Prepare the bootstrap workspace

On the bootstrap machine, clone the repo and prepare the workspace directory:

git clone https://github.com/butlerlabs/steward
cd steward/deploy

We assume you have installed on the bootstrap machine:

Make sure you have a valid AWS Account, and login to AWS:

aws configure

Access Management cluster

In Steward, a Management Cluster is a regular Kubernetes cluster which hosts zero to many Tenant Cluster Control Planes. The Management Cluster acts as a cockpit for all the Tenant clusters and implements monitoring, logging, and governance of all the Steward setups, including all Tenant Clusters. For this guide, we're going to use an instance of AWS Kubernetes Service (EKS) as a Management Cluster.

Throughout the following instructions, shell variables are used to indicate values that you should adjust to your own AWS environment:

Create EKS cluster

In order to create quickly an EKS cluster, we will use eksctl provided by AWS. eksctl is a simple CLI tool for creating and managing clusters on EKS

eksctl will provision for you:

A dedicated VPC on 192.168.0.0/16 CIDR
3 private subnets and 3 public subnets in 3 different availability zones
NAT Gateway for the private subnets, An internet gateway for the public ones
The required route tables to associate the subnets with the IGW and the NAT gateways
Provision the EKS cluster
Provision worker nodes and associate them to your cluster
Optionally creates the required IAM policies for your addons and attach them to the node
Optionally, install the EKS add-ons to your cluster

For our use case, we will create an EKS cluster with the following configuration:

source steward-aws.env

cat > eks-cluster.yaml <<EOF
apiVersion: eksctl.io/v1alpha5
kind: ClusterConfig

metadata:
  name: ${STEWARD_CLUSTER}
  region: ${STEWARD_REGION}
  version: ${STEWARD_CLUSTER_VERSION}
iam:
  withOIDC: true
vpc:
  clusterEndpoints:
    privateAccess: true
    publicAccess: true
managedNodeGroups:
  - name: ${STEWARD_NODE_NG}
    labels: { role: workers }
    instanceType: ${STEWARD_NODE_TYPE}
    desiredCapacity: 1
    privateNetworking: true
    availabilityZones: [${STEWARD_AZ}]
    iam:
      withAddonPolicies:
        certManager: true
        ebs: true
        externalDNS: true
addons:
- name: aws-ebs-csi-driver
EOF

eks create cluster -f eks-cluster.yaml

Please note :

The aws-ebs-csi-driver addon is required to use EBS volumes as persistent volumes. This will be mainly used to store the tenant control plane data using the default etcd DataStore.
We created a node group with 1 node in one availability zone to simplify the setup.

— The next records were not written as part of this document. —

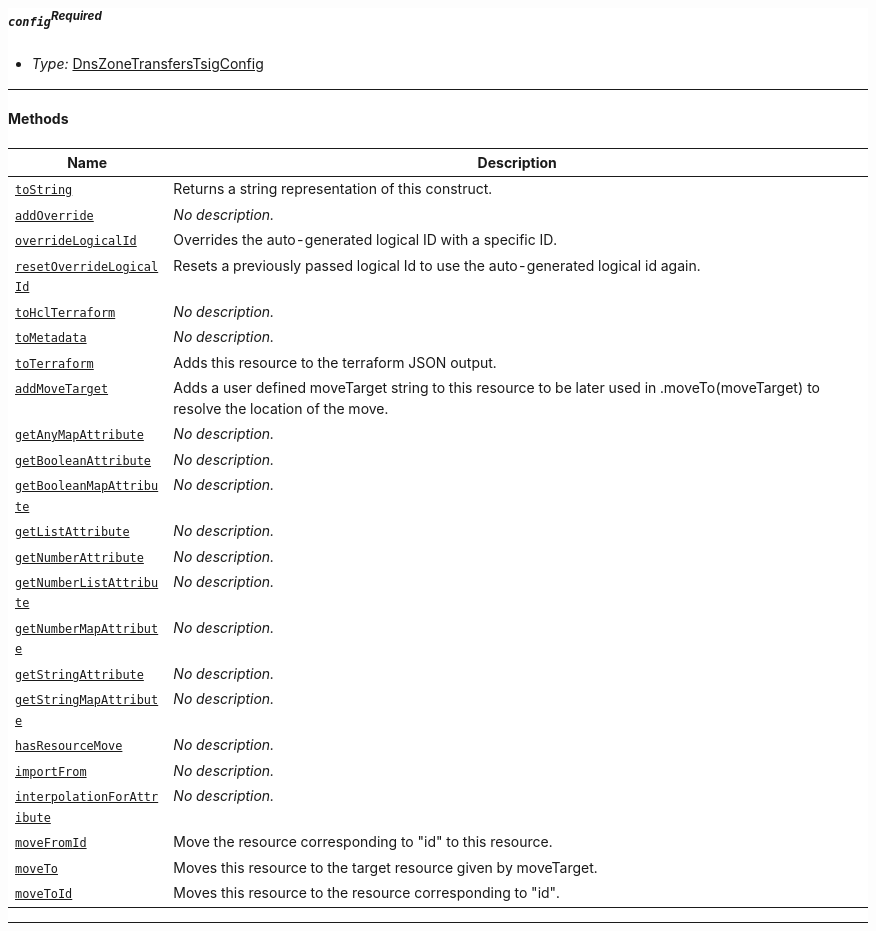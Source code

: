
##### `config`<sup>Required</sup> <a name="config" id="@cdktf/provider-cloudflare.dnsZoneTransfersTsig.DnsZoneTransfersTsig.Initializer.parameter.config"></a>

- *Type:* <a href="#@cdktf/provider-cloudflare.dnsZoneTransfersTsig.DnsZoneTransfersTsigConfig">DnsZoneTransfersTsigConfig</a>

---

#### Methods <a name="Methods" id="Methods"></a>

| **Name** | **Description** |
| --- | --- |
| <code><a href="#@cdktf/provider-cloudflare.dnsZoneTransfersTsig.DnsZoneTransfersTsig.toString">toString</a></code> | Returns a string representation of this construct. |
| <code><a href="#@cdktf/provider-cloudflare.dnsZoneTransfersTsig.DnsZoneTransfersTsig.addOverride">addOverride</a></code> | *No description.* |
| <code><a href="#@cdktf/provider-cloudflare.dnsZoneTransfersTsig.DnsZoneTransfersTsig.overrideLogicalId">overrideLogicalId</a></code> | Overrides the auto-generated logical ID with a specific ID. |
| <code><a href="#@cdktf/provider-cloudflare.dnsZoneTransfersTsig.DnsZoneTransfersTsig.resetOverrideLogicalId">resetOverrideLogicalId</a></code> | Resets a previously passed logical Id to use the auto-generated logical id again. |
| <code><a href="#@cdktf/provider-cloudflare.dnsZoneTransfersTsig.DnsZoneTransfersTsig.toHclTerraform">toHclTerraform</a></code> | *No description.* |
| <code><a href="#@cdktf/provider-cloudflare.dnsZoneTransfersTsig.DnsZoneTransfersTsig.toMetadata">toMetadata</a></code> | *No description.* |
| <code><a href="#@cdktf/provider-cloudflare.dnsZoneTransfersTsig.DnsZoneTransfersTsig.toTerraform">toTerraform</a></code> | Adds this resource to the terraform JSON output. |
| <code><a href="#@cdktf/provider-cloudflare.dnsZoneTransfersTsig.DnsZoneTransfersTsig.addMoveTarget">addMoveTarget</a></code> | Adds a user defined moveTarget string to this resource to be later used in .moveTo(moveTarget) to resolve the location of the move. |
| <code><a href="#@cdktf/provider-cloudflare.dnsZoneTransfersTsig.DnsZoneTransfersTsig.getAnyMapAttribute">getAnyMapAttribute</a></code> | *No description.* |
| <code><a href="#@cdktf/provider-cloudflare.dnsZoneTransfersTsig.DnsZoneTransfersTsig.getBooleanAttribute">getBooleanAttribute</a></code> | *No description.* |
| <code><a href="#@cdktf/provider-cloudflare.dnsZoneTransfersTsig.DnsZoneTransfersTsig.getBooleanMapAttribute">getBooleanMapAttribute</a></code> | *No description.* |
| <code><a href="#@cdktf/provider-cloudflare.dnsZoneTransfersTsig.DnsZoneTransfersTsig.getListAttribute">getListAttribute</a></code> | *No description.* |
| <code><a href="#@cdktf/provider-cloudflare.dnsZoneTransfersTsig.DnsZoneTransfersTsig.getNumberAttribute">getNumberAttribute</a></code> | *No description.* |
| <code><a href="#@cdktf/provider-cloudflare.dnsZoneTransfersTsig.DnsZoneTransfersTsig.getNumberListAttribute">getNumberListAttribute</a></code> | *No description.* |
| <code><a href="#@cdktf/provider-cloudflare.dnsZoneTransfersTsig.DnsZoneTransfersTsig.getNumberMapAttribute">getNumberMapAttribute</a></code> | *No description.* |
| <code><a href="#@cdktf/provider-cloudflare.dnsZoneTransfersTsig.DnsZoneTransfersTsig.getStringAttribute">getStringAttribute</a></code> | *No description.* |
| <code><a href="#@cdktf/provider-cloudflare.dnsZoneTransfersTsig.DnsZoneTransfersTsig.getStringMapAttribute">getStringMapAttribute</a></code> | *No description.* |
| <code><a href="#@cdktf/provider-cloudflare.dnsZoneTransfersTsig.DnsZoneTransfersTsig.hasResourceMove">hasResourceMove</a></code> | *No description.* |
| <code><a href="#@cdktf/provider-cloudflare.dnsZoneTransfersTsig.DnsZoneTransfersTsig.importFrom">importFrom</a></code> | *No description.* |
| <code><a href="#@cdktf/provider-cloudflare.dnsZoneTransfersTsig.DnsZoneTransfersTsig.interpolationForAttribute">interpolationForAttribute</a></code> | *No description.* |
| <code><a href="#@cdktf/provider-cloudflare.dnsZoneTransfersTsig.DnsZoneTransfersTsig.moveFromId">moveFromId</a></code> | Move the resource corresponding to "id" to this resource. |
| <code><a href="#@cdktf/provider-cloudflare.dnsZoneTransfersTsig.DnsZoneTransfersTsig.moveTo">moveTo</a></code> | Moves this resource to the target resource given by moveTarget. |
| <code><a href="#@cdktf/provider-cloudflare.dnsZoneTransfersTsig.DnsZoneTransfersTsig.moveToId">moveToId</a></code> | Moves this resource to the resource corresponding to "id". |

---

Access to the management cluster

And check you can access:

aws eks update-kubeconfig --region ${STEWARD_REGION} --name ${STEWARD_CLUSTER}
kubectl cluster-info
# make ebs as a default storage class
kubectl patch storageclass gp2 -p '{"metadata": {"annotations":{"storageclass.kubernetes.io/is-default-class":"true"}}}'

Add route 53 domain

In order to easily access tenant clusters, it is recommended to create a Route53 domain or use an existing one if it exists

# for within VPC
aws route53 create-hosted-zone --name "$TENANT_DOMAIN" --caller-reference $(date +%s) --vpc "VPCRegion=$STEWARD_REGION,VPCId=$STEWARD_VPC_ID"

Install Steward

Follow the Getting Started to install Cert Manager and the Steward Controller.

Install Cert Manager

Steward takes advantage of the dynamic admission control, such as validating and mutating webhook configurations. These webhooks are secured by a TLS communication, and the certificates are managed by cert-manager, making it a prerequisite that must be installed:

helm repo add jetstack https://charts.jetstack.io
helm repo update
helm install \
  cert-manager jetstack/cert-manager \
  --namespace cert-manager \
  --create-namespace \
  --version v1.11.0 \
  --set installCRDs=true

Install ExternalDNS (optional)

ExternalDNS allows updating your DNS records dynamically from an annotation that you add in the service within EKS. Run the following commands to install the ExternalDNS Helm chart:

helm repo add external-dns https://kubernetes-sigs.github.io/external-dns/
helm repo update
helm install external-dns external-dns/external-dns \
  --namespace external-dns \
  --create-namespace \
  --version 1.15.1

Install Steward Controller

Installing Steward via Helm charts is the preferred way. Run the following commands to install a stable release of Steward:

helm repo add butlerlabs https://butlerlabs.github.io/charts
helm repo update
helm install steward butlerlabs/steward -n steward-system --create-namespace --version 0.0.0+latest

!!! note "Alternative: Two-Step Installation" The steward chart includes CRDs. For separate CRD management (GitOps, policy requirements), install CRDs first:

# Step 1: Install CRDs
helm install steward-crds butlerlabs/steward-crds -n steward-system --create-namespace --version 0.0.0+latest

# Step 2: Install Steward operator
helm install steward butlerlabs/steward -n steward-system --version 0.0.0+latest

Create Tenant Cluster

Now that our management cluster is up and running, we can create a Tenant Cluster. A Tenant Cluster is a Kubernetes cluster that is managed by Steward.

Tenant Control Plane

A tenant cluster is made of a Tenant Control Plane and an arbitrary number of worker nodes. The Tenant Control Plane is a Kubernetes Control Plane managed by Steward and responsible for running the Tenant's workloads.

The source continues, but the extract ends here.